## Exercise prompt:
The required answer is each line in the entries below where "transform" occurs.

___ Records supplied

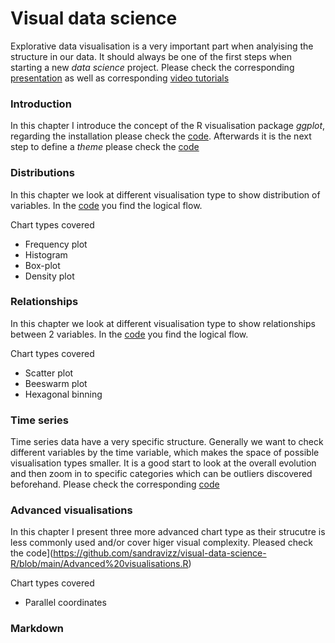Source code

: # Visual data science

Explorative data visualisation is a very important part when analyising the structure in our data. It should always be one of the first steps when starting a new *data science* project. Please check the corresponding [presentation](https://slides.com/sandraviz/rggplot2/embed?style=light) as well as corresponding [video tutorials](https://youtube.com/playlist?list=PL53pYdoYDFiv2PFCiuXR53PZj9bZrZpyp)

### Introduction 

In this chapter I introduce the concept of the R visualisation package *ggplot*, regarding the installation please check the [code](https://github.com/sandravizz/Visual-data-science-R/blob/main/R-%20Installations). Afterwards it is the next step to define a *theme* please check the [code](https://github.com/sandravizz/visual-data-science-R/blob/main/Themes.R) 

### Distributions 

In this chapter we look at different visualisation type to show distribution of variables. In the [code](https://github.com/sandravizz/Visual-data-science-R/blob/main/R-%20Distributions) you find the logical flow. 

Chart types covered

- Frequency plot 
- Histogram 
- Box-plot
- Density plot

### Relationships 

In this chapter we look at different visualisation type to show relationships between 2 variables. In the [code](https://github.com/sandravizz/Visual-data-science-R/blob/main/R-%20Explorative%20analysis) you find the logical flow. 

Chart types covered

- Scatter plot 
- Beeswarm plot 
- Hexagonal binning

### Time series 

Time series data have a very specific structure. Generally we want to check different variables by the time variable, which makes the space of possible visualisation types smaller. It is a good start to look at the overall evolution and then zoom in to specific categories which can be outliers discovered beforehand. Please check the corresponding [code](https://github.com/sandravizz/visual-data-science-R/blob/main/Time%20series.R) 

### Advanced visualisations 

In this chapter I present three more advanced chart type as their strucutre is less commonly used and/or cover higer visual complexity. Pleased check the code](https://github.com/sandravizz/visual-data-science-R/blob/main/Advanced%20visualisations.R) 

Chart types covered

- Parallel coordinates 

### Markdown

______
___ Records supplied

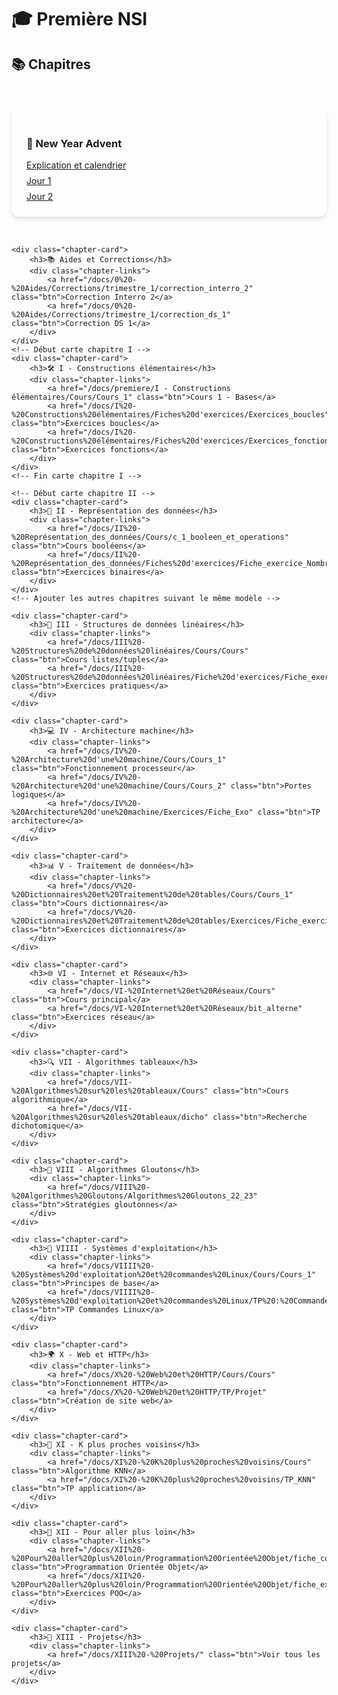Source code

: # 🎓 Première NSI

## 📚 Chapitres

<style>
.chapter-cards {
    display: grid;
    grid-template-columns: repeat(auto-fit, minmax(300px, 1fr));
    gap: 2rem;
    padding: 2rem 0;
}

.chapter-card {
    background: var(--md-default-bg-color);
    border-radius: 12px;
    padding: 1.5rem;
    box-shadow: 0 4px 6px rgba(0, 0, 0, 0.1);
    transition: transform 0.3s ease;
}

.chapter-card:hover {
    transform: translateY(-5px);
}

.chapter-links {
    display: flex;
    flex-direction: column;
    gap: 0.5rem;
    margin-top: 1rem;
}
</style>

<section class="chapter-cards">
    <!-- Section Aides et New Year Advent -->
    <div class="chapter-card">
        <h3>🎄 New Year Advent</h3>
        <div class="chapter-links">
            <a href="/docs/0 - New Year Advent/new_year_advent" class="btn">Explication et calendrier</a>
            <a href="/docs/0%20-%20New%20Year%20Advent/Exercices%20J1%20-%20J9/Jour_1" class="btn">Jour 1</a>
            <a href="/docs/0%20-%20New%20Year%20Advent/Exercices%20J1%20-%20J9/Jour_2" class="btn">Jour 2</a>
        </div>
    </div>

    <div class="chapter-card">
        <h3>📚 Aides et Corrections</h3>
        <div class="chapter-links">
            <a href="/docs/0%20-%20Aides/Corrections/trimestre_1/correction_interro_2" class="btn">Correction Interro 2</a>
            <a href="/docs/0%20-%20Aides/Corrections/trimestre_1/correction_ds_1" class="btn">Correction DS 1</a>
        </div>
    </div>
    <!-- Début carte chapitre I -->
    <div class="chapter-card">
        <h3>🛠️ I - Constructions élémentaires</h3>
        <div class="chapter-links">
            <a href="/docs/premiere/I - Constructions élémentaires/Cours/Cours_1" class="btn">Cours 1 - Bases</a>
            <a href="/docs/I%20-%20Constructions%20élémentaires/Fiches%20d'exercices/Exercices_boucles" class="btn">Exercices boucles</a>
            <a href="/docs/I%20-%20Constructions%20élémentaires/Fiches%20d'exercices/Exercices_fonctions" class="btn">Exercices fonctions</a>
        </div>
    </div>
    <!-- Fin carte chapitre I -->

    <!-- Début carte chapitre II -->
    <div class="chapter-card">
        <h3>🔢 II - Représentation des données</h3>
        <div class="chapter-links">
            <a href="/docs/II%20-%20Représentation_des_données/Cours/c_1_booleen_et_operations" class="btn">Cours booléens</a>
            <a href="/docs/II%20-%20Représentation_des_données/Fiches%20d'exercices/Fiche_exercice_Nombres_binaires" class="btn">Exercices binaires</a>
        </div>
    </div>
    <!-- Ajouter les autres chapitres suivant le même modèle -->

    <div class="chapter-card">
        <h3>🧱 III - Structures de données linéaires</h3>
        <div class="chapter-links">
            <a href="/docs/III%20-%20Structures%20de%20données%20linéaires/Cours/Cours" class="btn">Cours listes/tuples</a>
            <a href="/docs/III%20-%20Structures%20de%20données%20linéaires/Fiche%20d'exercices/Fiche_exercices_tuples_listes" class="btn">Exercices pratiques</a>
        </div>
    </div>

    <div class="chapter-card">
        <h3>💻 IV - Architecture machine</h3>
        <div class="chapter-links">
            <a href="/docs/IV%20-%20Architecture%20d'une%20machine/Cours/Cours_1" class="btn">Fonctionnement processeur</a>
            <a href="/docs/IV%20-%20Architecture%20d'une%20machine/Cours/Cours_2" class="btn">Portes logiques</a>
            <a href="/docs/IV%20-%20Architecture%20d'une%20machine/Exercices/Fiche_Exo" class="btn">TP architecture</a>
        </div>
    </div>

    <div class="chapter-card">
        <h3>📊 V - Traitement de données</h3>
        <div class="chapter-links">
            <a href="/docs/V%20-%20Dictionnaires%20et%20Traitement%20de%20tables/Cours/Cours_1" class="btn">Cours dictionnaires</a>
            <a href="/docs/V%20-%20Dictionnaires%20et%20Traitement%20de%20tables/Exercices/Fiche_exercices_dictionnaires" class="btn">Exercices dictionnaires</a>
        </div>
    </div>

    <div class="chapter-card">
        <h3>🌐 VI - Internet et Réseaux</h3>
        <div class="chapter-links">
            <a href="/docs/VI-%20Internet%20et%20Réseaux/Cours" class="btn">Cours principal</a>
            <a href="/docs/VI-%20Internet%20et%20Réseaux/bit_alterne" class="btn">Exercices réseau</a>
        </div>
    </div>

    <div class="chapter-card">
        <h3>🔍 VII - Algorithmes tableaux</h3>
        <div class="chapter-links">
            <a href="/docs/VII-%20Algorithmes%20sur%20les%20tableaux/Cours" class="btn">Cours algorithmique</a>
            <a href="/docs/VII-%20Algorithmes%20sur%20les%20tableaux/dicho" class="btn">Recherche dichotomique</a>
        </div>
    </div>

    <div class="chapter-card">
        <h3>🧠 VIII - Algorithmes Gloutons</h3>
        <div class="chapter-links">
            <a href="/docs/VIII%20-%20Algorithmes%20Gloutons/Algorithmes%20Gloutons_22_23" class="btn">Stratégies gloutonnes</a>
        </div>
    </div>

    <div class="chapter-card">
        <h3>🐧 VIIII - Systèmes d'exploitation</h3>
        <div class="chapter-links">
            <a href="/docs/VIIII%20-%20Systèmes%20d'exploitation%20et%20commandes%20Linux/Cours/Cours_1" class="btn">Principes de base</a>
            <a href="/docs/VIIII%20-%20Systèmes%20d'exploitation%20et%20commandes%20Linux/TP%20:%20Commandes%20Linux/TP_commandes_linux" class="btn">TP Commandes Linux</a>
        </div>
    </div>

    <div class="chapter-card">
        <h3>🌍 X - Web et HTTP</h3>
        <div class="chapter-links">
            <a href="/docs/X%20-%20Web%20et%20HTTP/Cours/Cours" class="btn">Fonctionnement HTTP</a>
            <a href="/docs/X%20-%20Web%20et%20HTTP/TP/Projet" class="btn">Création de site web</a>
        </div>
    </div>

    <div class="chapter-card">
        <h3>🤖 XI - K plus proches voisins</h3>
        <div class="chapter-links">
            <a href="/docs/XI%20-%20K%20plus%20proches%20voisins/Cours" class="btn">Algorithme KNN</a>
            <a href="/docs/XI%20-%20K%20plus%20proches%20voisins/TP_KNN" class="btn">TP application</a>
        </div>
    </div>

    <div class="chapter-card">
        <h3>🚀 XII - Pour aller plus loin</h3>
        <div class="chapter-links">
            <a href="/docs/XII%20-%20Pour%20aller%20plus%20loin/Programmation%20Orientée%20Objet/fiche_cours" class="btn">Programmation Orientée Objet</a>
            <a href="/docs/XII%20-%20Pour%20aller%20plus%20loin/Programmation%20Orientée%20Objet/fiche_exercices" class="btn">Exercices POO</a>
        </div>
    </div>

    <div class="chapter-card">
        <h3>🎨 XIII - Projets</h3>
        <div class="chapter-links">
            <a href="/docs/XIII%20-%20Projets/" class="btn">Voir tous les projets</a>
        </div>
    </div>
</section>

______

## Solution for this exercise:
    transition: transform 0.3s ease;
    transform: translateY(-5px);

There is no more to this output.